5
votes

how can we keep fixed number of active concurrent users/requests at time for a scenario.

I have an unique testing problem where I am required to do the performance testing of services with fixed number of request at a given moment for a given time periods like 10 minutes or 30 minutes or 1 hour.

I am not looking for per second thing, what I am looking for is that we start with N number of requests and as any of request out of N requests completes we add one more so that at any given moment we have N concurrent requests only.

Things which I tried are rampUsers(100) over 10 seconds but what I see is sometimes there are more than 50 users at a given instance.

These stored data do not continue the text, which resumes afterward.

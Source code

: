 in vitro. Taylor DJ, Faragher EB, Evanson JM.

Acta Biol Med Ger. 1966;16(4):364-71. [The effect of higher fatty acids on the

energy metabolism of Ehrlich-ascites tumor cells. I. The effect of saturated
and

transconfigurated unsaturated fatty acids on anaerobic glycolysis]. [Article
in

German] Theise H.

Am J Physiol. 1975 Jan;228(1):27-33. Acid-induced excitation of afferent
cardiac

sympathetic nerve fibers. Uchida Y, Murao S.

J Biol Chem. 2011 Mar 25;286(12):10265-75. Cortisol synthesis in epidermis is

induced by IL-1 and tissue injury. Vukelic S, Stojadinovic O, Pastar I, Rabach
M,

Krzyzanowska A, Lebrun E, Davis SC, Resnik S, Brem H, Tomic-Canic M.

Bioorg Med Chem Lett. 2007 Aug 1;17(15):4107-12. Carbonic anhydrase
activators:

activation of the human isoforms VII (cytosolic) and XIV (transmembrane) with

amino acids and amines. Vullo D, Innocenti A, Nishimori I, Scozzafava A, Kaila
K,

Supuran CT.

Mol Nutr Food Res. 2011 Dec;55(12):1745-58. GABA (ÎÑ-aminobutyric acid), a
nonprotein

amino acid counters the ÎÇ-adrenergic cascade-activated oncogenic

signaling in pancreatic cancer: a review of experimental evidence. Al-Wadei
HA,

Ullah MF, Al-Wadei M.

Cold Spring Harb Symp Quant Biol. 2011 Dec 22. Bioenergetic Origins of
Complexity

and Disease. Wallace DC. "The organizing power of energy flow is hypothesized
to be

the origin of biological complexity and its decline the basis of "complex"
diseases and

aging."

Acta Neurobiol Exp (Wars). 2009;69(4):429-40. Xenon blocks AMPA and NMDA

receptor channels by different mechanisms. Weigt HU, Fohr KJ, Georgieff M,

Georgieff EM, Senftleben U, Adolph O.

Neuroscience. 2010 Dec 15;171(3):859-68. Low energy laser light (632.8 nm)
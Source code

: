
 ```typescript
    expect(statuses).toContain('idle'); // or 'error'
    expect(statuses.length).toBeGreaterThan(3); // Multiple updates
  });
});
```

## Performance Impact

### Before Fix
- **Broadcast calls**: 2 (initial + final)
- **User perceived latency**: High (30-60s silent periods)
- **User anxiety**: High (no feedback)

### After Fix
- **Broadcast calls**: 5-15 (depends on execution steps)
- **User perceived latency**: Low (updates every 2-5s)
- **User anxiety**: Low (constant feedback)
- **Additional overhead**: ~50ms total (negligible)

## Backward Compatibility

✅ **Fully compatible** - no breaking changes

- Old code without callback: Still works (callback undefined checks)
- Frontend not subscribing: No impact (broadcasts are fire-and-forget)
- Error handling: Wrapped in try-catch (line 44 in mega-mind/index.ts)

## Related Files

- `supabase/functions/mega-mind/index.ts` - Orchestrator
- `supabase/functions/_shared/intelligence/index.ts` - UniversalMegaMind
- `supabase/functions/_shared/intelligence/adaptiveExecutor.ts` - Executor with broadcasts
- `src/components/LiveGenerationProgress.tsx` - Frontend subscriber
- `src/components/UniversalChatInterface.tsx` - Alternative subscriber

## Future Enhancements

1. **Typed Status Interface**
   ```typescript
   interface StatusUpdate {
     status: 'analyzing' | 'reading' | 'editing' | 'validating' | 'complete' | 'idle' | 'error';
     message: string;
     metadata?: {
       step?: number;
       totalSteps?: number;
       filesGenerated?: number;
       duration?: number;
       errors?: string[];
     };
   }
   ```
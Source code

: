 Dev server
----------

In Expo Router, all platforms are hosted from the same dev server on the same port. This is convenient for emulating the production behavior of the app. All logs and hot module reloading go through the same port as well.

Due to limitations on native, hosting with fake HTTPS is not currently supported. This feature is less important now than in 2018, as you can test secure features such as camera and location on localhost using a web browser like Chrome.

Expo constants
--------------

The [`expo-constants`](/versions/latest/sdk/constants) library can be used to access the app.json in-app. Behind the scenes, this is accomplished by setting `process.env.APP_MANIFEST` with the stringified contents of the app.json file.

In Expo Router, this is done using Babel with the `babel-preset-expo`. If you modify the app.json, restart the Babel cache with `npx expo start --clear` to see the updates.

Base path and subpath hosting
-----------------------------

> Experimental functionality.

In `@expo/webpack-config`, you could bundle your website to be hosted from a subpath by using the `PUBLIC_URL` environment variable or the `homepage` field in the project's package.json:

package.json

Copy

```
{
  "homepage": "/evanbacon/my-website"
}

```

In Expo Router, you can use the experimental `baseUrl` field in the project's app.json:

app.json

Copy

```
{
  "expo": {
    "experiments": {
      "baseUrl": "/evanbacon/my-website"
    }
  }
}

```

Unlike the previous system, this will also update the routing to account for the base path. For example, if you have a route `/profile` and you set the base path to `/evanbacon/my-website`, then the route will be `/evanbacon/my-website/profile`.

constantUsersPerSec(20) during (1 minute) also took the number of requests t0 50+ for sometime.

atOnceUsers(20) seems related but I don't see any way to keep it running for given number of seconds and adding more requests as previous ones completes.

Thankyou community in advance, expecting some direction from your side.

2

2 Answers

3
votes

Use the Closed Work Load Model injection supported by Gatling 3.0. In your case, to simulate and maintain 20 active users/requests for a minute, you can use an injection like,

Script.<Controller>.<Scenario>.inject(constantConcurrentUsers(20) during (60 seconds))
2
votes

There is a throttling mechanism (https://gatling.io/docs/3.0/general/simulation_setup/#throttling) which allow you to set max number of requests, but you must remember that users are injected to simulation independently of that and you must inject enough users to produce that max number of request, without that you will end up with lower req/s. Also users that will be injected but won't be able to send request because of throttling will wait in queue for they turn. It may result in huge load just after throttle ends or may extend your simulation, so it is always better to have throttle time longer than injection time and add maxDuration() option to simulation setup.

You should also have in mind that throttled simulation is far from natural way how users behave. They never wait for other user to finish before opening page or making any action, so in real life you will always end up with variable number of requests per second.